Likewise, Dave Meyers, the National Director Life Sciences for Microsoft U.S. Health & Life Sciences, said during a presentation at the June Drug Information Association meeting in San Diego, that AI lacks the ability to mimic unique human qualities, such as reasoning, critical thinking and empathy. In other words, humans are needed.
"Artificial Intelligence is not about quantifying the obvious," Meyers said. "It's about opening our minds and processes to discover new things we have yet to consider."
Microsoft is working on Project Hanover with the Knight Cancer Institute at Oregon Health and Science University in a machine learning approach to personalize drug combinations for acute myeloid leukemia.
Other deals to note this year include Dublin-based Cosmo Pharmaceuticals NV partnership in April with Dublin-based Medtronic plc to distribute AI software and devices for the detection of lesions during colonoscopies. Oxford, U.K.-based Sensyne Health plc has signed deals to gather patient data from U.K. hospital foundations. In April, Leverkusen, Germany-based Bayer partnered with Sensyne and other consortium members to develop proposals to scale the network with hopes it will lead to new medicines, medical devices and biomarkers.

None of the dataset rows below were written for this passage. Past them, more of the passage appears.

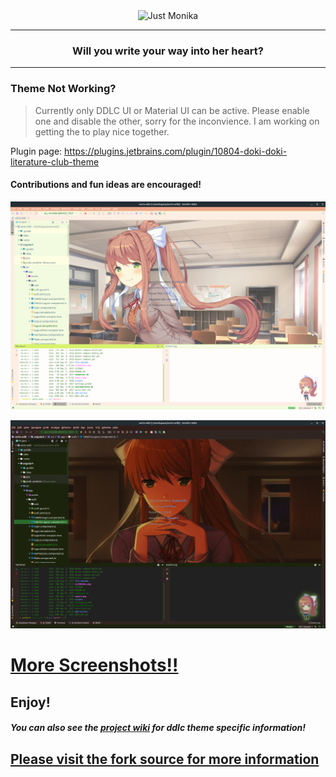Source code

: <div align="center">
<img src="https://raw.githubusercontent.com/cyclic-reference/jetbrains-theme/master/src/main/resources/wizard/logo.png" alt="Just Monika"></img>
</div>

---
<div align="center">
    <h3 styles="color: pink"> Will you write your way into her heart?</h3>
</div>

---

### Theme Not Working?

> Currently only DDLC UI or Material UI can be active. Please enable one and disable the other, sorry for the inconvience. I am working on getting the to play nice together.

Plugin page:
https://plugins.jetbrains.com/plugin/10804-doki-doki-literature-club-theme

#### Contributions and fun ideas are encouraged!

![Just Monika](assets/screenshots/just_monika_background_normal.png)

![Only Monika](assets/screenshots/only_monika_background_normal.png)

# [More Screenshots!!](theme_album.md)

Enjoy!
---
##### You can also see the [project wiki](https://github.com/cyclic-reference/ddlc-jetbrains-theme/wiki) for ddlc theme specific information!

## [Please visit the fork source for more information](https://github.com/ChrisRM/material-theme-jetbrains)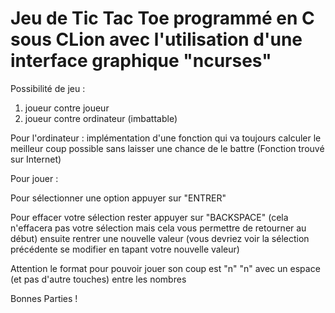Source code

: <h1>Jeu de Tic Tac Toe programmé en C sous CLion avec l'utilisation d'une interface graphique "ncurses"</h1>

Possibilité de jeu : 

1. joueur contre joueur
2. joueur contre ordinateur (imbattable) 

Pour l'ordinateur : implémentation d'une fonction qui va toujours calculer le meilleur coup possible sans laisser une chance de le battre (Fonction trouvé sur Internet) 


Pour jouer : 

Pour sélectionner une option appuyer sur "ENTRER" 

Pour effacer votre sélection rester appuyer sur "BACKSPACE" (cela n'effacera pas votre sélection mais cela vous permettre de retourner au début) 
ensuite rentrer une nouvelle valeur (vous devriez voir la sélection précédente se modifier en tapant votre nouvelle valeur)

Attention le format pour pouvoir jouer son coup est "n" "n" avec un espace (et pas d'autre touches) entre les nombres
             

Bonnes Parties ! 
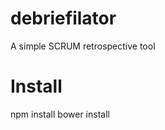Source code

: debriefilator
=============

A simple SCRUM retrospective tool


Install
=======

  npm install
  bower install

Sensyne and Bayer paired up again at the end of July to develop treatments for cardiovascular disease.
A number of other partnerships and venture capital investments are propelling the technology forward, and dealmaking is showing no signs of slowing, although the possibilities are not yet fully grasped.
"There's a lot of noise being created out there, and we haven't started separating the signal from the noise," Haspel said. "We haven't really seen the success. We're not there yet. We're still experimenting, developing, proving."